◆ **Task item**: In your copy of the data, include no pictures and alter nothing else.

◆ **Data supplied**:
BEGIN

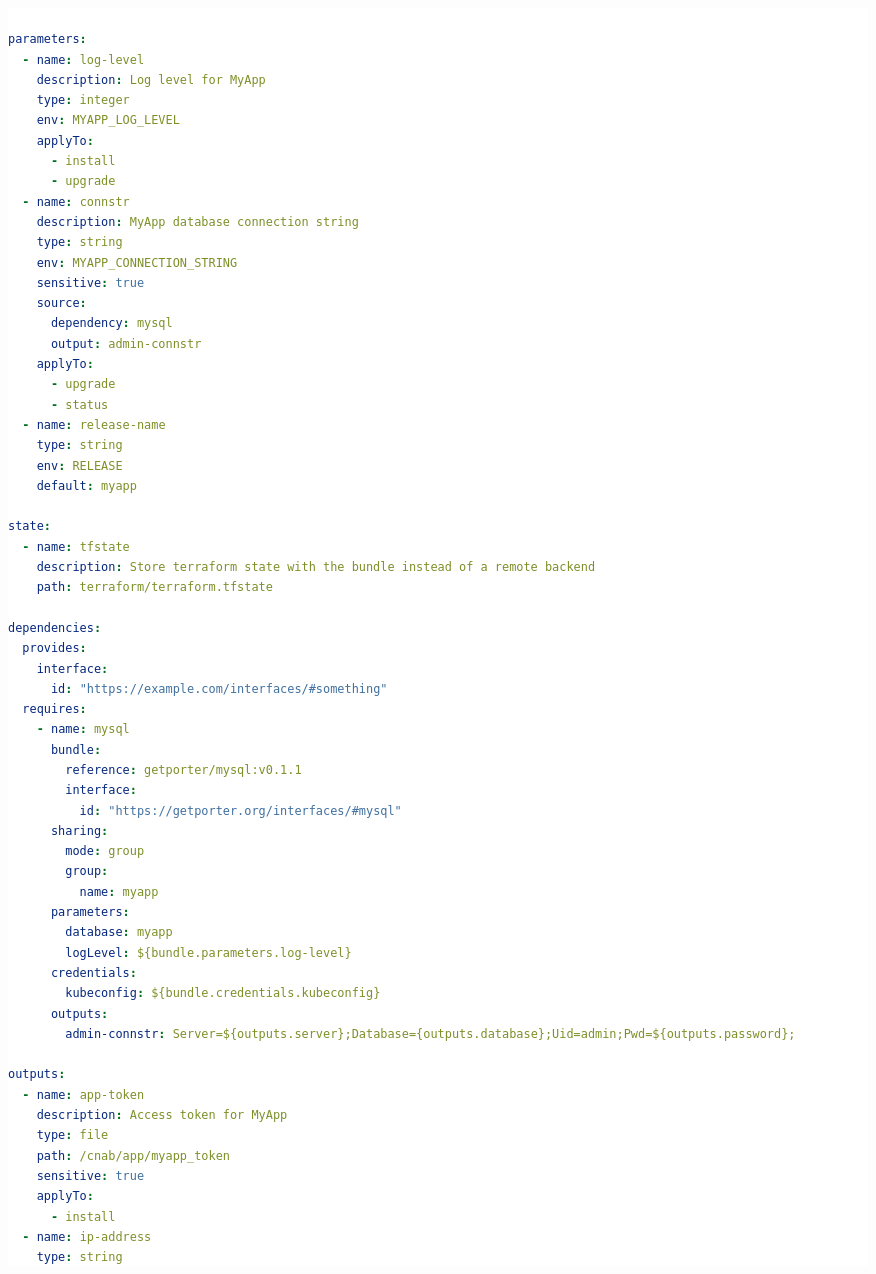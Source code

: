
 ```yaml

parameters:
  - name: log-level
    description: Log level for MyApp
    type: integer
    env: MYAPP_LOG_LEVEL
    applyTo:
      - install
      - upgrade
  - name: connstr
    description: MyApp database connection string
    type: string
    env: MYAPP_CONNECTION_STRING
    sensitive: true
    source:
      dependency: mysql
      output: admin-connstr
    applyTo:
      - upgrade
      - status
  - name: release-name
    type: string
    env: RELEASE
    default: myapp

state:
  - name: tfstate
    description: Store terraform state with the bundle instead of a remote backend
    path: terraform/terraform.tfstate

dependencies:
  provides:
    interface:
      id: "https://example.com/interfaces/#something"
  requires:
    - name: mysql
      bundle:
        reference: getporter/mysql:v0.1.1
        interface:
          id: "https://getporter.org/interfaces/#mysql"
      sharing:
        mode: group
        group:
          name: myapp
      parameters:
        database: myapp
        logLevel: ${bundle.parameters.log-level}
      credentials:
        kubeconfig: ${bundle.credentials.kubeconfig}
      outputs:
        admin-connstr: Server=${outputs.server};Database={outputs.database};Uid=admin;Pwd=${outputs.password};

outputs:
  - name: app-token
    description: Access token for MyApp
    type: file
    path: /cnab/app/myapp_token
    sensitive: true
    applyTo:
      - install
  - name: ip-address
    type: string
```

END

◆ **Written reply**:
Source code

:
 ```yaml

parameters:
  - name: log-level
    description: Log level for MyApp
    type: integer
    env: MYAPP_LOG_LEVEL
    applyTo:
      - install
      - upgrade
  - name: connstr
    description: MyApp database connection string
    type: string
    env: MYAPP_CONNECTION_STRING
    sensitive: true
    source:
      dependency: mysql
      output: admin-connstr
    applyTo:
      - upgrade
      - status
  - name: release-name
    type: string
    env: RELEASE
    default: myapp

state:
  - name: tfstate
    description: Store terraform state with the bundle instead of a remote backend
    path: terraform/terraform.tfstate

dependencies:
  provides:
    interface:
      id: "https://example.com/interfaces/#something"
  requires:
    - name: mysql
      bundle:
        reference: getporter/mysql:v0.1.1
        interface:
          id: "https://getporter.org/interfaces/#mysql"
      sharing:
        mode: group
        group:
          name: myapp
      parameters:
        database: myapp
        logLevel: ${bundle.parameters.log-level}
      credentials:
        kubeconfig: ${bundle.credentials.kubeconfig}
      outputs:
        admin-connstr: Server=${outputs.server};Database={outputs.database};Uid=admin;Pwd=${outputs.password};

outputs:
  - name: app-token
    description: Access token for MyApp
    type: file
    path: /cnab/app/myapp_token
    sensitive: true
    applyTo:
      - install
  - name: ip-address
    type: string
```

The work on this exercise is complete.